Segment Start: Provided data

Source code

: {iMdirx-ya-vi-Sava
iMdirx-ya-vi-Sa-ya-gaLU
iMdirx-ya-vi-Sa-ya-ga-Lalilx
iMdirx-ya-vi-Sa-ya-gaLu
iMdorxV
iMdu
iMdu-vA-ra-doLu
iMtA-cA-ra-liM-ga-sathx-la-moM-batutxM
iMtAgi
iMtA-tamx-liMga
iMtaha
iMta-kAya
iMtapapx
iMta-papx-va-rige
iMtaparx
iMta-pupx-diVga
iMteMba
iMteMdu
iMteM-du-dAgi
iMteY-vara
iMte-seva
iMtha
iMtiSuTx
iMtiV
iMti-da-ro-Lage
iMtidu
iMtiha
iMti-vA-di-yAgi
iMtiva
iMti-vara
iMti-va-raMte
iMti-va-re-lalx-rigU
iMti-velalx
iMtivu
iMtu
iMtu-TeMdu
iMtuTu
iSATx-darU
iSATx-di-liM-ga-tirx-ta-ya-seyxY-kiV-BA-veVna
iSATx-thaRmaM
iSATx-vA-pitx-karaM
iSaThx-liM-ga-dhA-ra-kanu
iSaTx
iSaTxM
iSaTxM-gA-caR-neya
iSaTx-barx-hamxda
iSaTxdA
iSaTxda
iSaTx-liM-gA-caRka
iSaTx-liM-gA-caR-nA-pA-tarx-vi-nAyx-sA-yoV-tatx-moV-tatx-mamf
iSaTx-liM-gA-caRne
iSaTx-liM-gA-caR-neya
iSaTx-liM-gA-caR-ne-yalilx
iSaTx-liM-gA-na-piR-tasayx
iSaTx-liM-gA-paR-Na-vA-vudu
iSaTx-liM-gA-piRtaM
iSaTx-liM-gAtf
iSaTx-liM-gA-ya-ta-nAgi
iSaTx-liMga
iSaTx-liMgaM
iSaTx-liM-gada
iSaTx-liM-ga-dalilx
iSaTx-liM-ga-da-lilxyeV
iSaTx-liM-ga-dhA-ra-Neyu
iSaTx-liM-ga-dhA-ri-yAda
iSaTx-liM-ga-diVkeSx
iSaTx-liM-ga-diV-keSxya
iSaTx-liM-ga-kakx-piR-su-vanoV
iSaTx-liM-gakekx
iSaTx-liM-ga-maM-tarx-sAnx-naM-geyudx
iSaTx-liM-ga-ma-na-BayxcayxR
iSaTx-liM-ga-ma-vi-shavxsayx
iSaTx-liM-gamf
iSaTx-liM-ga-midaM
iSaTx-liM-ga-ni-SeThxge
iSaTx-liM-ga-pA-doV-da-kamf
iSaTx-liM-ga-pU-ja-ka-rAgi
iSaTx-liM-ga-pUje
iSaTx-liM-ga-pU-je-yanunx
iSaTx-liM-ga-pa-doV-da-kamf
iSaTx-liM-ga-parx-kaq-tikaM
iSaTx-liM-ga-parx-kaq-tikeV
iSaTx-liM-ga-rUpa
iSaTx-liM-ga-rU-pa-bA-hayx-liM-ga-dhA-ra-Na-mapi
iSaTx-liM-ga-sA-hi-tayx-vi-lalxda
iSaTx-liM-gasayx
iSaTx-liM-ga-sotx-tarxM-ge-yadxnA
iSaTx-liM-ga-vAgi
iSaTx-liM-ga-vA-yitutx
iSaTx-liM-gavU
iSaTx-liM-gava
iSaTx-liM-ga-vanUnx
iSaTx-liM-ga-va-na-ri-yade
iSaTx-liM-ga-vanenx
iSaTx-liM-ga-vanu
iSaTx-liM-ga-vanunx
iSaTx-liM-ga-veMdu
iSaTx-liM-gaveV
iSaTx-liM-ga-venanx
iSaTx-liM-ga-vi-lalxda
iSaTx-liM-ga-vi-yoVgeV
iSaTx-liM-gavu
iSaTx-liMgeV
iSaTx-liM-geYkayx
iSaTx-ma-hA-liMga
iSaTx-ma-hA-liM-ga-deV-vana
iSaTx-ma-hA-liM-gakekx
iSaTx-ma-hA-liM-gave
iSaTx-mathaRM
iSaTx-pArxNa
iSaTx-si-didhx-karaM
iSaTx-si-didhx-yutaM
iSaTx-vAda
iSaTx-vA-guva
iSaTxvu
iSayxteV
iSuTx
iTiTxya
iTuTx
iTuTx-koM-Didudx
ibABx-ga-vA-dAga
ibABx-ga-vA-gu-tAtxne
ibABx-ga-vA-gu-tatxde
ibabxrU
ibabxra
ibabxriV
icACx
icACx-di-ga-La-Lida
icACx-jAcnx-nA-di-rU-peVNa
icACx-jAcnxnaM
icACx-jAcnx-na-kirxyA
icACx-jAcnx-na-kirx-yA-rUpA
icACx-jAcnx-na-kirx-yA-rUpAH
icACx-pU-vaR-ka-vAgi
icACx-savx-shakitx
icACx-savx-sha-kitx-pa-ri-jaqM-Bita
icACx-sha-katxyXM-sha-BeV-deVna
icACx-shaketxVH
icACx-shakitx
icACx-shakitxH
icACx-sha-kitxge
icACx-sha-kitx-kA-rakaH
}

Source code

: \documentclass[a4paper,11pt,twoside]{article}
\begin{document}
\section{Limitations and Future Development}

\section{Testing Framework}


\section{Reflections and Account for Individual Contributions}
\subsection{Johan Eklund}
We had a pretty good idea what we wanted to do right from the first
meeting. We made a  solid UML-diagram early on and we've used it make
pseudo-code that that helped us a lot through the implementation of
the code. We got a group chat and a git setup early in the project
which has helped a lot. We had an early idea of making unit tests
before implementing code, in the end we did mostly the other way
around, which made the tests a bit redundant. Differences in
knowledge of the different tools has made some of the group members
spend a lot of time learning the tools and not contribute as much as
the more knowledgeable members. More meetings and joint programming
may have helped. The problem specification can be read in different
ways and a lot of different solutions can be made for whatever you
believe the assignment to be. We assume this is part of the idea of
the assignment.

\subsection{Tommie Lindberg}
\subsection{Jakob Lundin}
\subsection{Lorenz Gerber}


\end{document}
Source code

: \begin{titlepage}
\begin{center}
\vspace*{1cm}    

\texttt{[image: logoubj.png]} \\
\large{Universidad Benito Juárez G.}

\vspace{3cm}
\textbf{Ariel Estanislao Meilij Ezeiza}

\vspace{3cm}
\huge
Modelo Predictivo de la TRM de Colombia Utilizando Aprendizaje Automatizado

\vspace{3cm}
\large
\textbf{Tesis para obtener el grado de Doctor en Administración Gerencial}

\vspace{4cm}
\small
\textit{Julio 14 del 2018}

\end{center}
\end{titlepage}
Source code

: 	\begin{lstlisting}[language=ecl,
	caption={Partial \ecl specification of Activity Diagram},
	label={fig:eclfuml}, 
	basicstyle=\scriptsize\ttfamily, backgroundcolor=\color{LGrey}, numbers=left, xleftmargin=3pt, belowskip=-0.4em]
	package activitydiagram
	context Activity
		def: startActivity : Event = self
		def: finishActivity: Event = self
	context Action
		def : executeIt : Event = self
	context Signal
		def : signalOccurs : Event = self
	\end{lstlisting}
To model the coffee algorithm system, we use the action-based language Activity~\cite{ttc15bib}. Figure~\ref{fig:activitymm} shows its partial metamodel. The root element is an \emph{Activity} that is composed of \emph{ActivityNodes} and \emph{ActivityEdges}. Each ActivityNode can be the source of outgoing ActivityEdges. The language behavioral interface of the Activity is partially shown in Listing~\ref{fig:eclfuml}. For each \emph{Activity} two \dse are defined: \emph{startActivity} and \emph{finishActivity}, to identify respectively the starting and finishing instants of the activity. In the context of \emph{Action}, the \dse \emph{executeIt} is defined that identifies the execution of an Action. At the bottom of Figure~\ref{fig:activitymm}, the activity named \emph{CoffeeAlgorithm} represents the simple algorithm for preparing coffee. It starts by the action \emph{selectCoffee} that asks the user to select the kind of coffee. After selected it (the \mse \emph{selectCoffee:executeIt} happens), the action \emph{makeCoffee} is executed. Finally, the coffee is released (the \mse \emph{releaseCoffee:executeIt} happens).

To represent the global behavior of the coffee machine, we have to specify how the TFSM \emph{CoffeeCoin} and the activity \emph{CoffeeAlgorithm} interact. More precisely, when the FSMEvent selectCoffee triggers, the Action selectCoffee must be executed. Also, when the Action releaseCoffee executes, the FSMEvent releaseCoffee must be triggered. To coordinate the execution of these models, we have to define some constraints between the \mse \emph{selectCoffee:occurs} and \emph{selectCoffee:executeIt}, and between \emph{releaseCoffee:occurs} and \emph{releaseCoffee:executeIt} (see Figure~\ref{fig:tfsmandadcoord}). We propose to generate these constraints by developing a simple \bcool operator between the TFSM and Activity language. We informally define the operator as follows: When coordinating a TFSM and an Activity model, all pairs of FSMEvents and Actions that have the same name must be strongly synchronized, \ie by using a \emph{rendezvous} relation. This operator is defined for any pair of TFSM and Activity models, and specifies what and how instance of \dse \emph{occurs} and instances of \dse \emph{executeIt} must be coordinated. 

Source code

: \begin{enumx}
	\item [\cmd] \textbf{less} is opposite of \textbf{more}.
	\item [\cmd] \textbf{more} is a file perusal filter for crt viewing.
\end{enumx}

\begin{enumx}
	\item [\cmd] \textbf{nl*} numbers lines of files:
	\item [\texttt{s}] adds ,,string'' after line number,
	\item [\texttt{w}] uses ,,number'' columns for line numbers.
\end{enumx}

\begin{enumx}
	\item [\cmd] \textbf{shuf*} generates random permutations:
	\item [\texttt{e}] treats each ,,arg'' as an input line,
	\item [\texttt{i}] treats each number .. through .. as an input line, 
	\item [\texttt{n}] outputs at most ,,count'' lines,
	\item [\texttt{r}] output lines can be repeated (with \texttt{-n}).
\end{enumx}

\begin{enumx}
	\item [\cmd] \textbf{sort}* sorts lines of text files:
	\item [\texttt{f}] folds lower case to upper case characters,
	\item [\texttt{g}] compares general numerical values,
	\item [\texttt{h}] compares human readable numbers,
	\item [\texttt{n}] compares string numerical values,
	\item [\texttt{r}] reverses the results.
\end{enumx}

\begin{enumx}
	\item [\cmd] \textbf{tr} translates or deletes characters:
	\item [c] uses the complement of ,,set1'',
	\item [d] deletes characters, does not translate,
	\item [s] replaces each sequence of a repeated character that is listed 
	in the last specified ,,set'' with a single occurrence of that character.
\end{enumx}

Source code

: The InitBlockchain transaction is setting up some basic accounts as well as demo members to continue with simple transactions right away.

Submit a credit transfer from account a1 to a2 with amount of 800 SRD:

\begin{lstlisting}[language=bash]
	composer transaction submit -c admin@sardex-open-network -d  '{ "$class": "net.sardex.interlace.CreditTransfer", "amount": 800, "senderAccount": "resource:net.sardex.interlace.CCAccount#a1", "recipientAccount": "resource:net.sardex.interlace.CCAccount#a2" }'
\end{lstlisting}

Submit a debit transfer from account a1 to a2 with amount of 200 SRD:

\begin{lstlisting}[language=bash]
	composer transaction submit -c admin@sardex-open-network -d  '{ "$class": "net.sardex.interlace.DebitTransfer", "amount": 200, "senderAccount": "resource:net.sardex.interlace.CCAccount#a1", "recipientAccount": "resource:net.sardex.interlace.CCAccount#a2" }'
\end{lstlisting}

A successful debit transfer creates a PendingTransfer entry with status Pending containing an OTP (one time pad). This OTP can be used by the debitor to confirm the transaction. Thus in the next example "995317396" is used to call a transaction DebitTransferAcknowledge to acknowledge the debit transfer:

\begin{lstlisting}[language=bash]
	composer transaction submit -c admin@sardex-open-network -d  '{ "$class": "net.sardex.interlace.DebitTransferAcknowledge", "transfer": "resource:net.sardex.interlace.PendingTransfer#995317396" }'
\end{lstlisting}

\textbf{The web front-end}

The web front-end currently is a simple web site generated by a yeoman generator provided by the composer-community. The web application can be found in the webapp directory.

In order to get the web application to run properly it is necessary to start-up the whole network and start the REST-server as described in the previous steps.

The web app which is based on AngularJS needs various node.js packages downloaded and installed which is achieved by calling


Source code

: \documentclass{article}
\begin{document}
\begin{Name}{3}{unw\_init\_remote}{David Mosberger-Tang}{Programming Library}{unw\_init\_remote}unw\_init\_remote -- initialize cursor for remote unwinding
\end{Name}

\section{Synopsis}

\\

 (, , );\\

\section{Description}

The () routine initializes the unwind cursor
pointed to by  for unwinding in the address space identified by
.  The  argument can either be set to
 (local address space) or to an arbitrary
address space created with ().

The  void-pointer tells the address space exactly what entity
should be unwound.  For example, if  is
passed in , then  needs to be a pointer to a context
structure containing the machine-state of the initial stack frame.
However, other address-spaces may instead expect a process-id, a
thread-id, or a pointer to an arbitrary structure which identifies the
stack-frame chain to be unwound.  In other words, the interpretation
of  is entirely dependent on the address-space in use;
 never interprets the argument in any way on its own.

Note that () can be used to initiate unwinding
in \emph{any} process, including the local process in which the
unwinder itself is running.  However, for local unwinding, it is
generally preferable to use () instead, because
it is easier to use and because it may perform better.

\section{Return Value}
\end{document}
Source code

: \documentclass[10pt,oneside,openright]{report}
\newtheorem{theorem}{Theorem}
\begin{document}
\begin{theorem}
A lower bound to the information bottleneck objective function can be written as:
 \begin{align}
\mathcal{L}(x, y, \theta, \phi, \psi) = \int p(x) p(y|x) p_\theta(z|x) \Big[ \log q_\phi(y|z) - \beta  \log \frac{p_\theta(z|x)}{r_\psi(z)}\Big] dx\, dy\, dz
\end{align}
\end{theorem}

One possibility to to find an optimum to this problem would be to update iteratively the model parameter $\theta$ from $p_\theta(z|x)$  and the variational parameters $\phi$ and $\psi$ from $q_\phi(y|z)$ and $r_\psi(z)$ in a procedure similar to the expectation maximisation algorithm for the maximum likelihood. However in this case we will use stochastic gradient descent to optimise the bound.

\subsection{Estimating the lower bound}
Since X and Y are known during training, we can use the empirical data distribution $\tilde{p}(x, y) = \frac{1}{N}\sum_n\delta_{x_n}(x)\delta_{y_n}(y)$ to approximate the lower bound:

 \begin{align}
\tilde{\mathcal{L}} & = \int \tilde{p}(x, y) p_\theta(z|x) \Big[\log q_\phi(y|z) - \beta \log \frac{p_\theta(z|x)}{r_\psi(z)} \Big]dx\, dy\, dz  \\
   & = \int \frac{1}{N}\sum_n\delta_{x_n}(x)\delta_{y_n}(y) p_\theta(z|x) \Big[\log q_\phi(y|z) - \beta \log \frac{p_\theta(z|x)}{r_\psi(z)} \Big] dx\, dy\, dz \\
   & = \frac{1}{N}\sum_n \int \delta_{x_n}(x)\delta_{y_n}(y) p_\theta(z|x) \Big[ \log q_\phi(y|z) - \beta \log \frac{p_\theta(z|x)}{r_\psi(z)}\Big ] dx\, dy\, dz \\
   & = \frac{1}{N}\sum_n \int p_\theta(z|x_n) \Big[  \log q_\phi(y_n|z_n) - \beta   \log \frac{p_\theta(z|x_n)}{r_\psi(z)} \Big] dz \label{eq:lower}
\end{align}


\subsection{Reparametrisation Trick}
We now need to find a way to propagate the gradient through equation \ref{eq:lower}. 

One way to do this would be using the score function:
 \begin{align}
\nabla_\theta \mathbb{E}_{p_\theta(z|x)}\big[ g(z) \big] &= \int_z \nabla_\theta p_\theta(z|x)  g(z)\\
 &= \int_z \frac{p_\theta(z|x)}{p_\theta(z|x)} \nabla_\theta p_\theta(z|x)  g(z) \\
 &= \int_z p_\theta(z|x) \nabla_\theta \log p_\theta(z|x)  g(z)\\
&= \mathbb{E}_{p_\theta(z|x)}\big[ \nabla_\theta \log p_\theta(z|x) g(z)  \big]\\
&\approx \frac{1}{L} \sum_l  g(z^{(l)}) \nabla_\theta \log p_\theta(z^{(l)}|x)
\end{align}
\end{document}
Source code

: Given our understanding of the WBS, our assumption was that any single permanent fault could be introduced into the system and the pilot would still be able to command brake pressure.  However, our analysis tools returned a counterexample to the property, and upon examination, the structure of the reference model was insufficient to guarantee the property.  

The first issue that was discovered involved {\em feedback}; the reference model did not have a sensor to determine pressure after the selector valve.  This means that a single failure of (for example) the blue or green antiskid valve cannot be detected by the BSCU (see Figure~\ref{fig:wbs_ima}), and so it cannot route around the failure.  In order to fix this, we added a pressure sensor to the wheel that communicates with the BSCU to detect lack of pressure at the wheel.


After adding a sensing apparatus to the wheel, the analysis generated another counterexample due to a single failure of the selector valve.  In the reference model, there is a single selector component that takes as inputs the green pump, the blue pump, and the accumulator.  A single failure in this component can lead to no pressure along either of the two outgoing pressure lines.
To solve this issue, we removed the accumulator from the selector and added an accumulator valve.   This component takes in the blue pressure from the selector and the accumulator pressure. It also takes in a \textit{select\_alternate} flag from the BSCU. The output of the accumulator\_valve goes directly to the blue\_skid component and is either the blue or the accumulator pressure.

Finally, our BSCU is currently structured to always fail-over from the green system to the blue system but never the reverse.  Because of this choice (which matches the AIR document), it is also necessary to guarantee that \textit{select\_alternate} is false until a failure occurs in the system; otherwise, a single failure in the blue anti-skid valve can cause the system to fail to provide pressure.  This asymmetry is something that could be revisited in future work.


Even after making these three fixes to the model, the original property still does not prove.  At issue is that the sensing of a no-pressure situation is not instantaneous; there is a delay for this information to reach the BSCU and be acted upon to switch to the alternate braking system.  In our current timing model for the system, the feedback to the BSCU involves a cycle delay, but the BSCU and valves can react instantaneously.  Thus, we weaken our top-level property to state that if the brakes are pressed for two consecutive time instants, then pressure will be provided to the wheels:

Segment End: Provided data

**What the exercise asks:** Lines containing the string "neya" are the ones to copy from the entries above.

**Answer box:**
iSaTxM-gA-caR-neya
iSaTx-liM-gA-caR-neya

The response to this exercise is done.